Welcome to the HIVfiles.

PREVENTION OF MOTHER TO CHILD TRANSMISSION OF HIV

(PMTCT)

 

The growing complexity of managing children with established HIV infection is well-suited to a virtual exchange of information. Clinical trials data for children continue to lag behind adults and are often limited in scope. Many clinicians make treatment choices based upon preliminary data from adult trials. Others choose to offer patients regimens that have never been studied. The majority of children in care at centers throughout the United States have had many years of drug therapy and often require untested treatment regimens.
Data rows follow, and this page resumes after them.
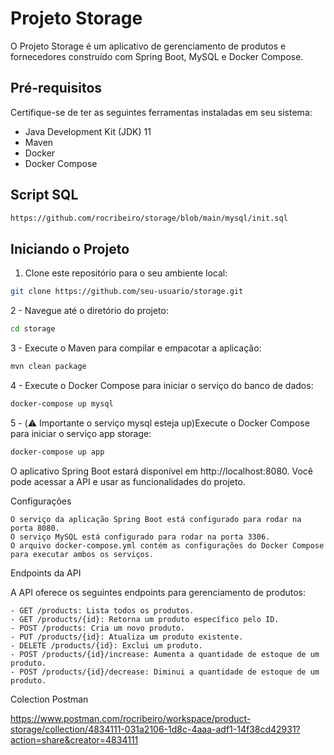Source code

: # Projeto Storage

O Projeto Storage é um aplicativo de gerenciamento de produtos e fornecedores construído com Spring Boot, MySQL e Docker Compose.

## Pré-requisitos

Certifique-se de ter as seguintes ferramentas instaladas em seu sistema:

- Java Development Kit (JDK) 11
- Maven
- Docker
- Docker Compose

## Script SQL
```bash
https://github.com/rocribeiro/storage/blob/main/mysql/init.sql
```
## Iniciando o Projeto

1. Clone este repositório para o seu ambiente local:

```bash
git clone https://github.com/seu-usuario/storage.git
```

2 - Navegue até o diretório do projeto: 
```bash
cd storage
```
3 - Execute o Maven para compilar e empacotar a aplicação:
```bash
mvn clean package
```
4 - Execute o Docker Compose para iniciar o serviço do banco de dados: 
```bash
docker-compose up mysql
```
5 - (:warning: Importante o serviço mysql esteja up)Execute o Docker Compose para iniciar o serviço app storage: 
```bash
docker-compose up app
```


O aplicativo Spring Boot estará disponível em http://localhost:8080. Você pode acessar a API e usar as funcionalidades do projeto.

Configurações

    O serviço da aplicação Spring Boot está configurado para rodar na porta 8080.
    O serviço MySQL está configurado para rodar na porta 3306.
    O arquivo docker-compose.yml contém as configurações do Docker Compose para executar ambos os serviços.

Endpoints da API

A API oferece os seguintes endpoints para gerenciamento de produtos:

    - GET /products: Lista todos os produtos.
    - GET /products/{id}: Retorna um produto específico pelo ID.
    - POST /products: Cria um novo produto.
    - PUT /products/{id}: Atualiza um produto existente.
    - DELETE /products/{id}: Exclui um produto.
    - POST /products/{id}/increase: Aumenta a quantidade de estoque de um produto.
    - POST /products/{id}/decrease: Diminui a quantidade de estoque de um produto.

Colection Postman

https://www.postman.com/rocribeiro/workspace/product-storage/collection/4834111-031a2106-1d8c-4aaa-adf1-14f38cd42931?action=share&creator=4834111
Little, if any data, may be available to support these treatment decisions. This website provides clinicians the opportunity to ask others to share their management experience and their advice, transforming one’s individual experience into a more generalized collective experience.

Treatment issues for HIV-infected pregnant women are similarly complex and clinicians caring for these women are also offered the opportunity to exchange information. Treatment decisions during pregnancy have broad long-term implications for both the mother and the child. The opportunity to exchange information with other clinicians can supplement valuable knowledge gained from published guidelines and clinical trials data. The website invites providers who care for large numbers of HIV-infected women to share their experiences. For those with limited patient numbers, it offers a place to ask questions and learn from the work of others.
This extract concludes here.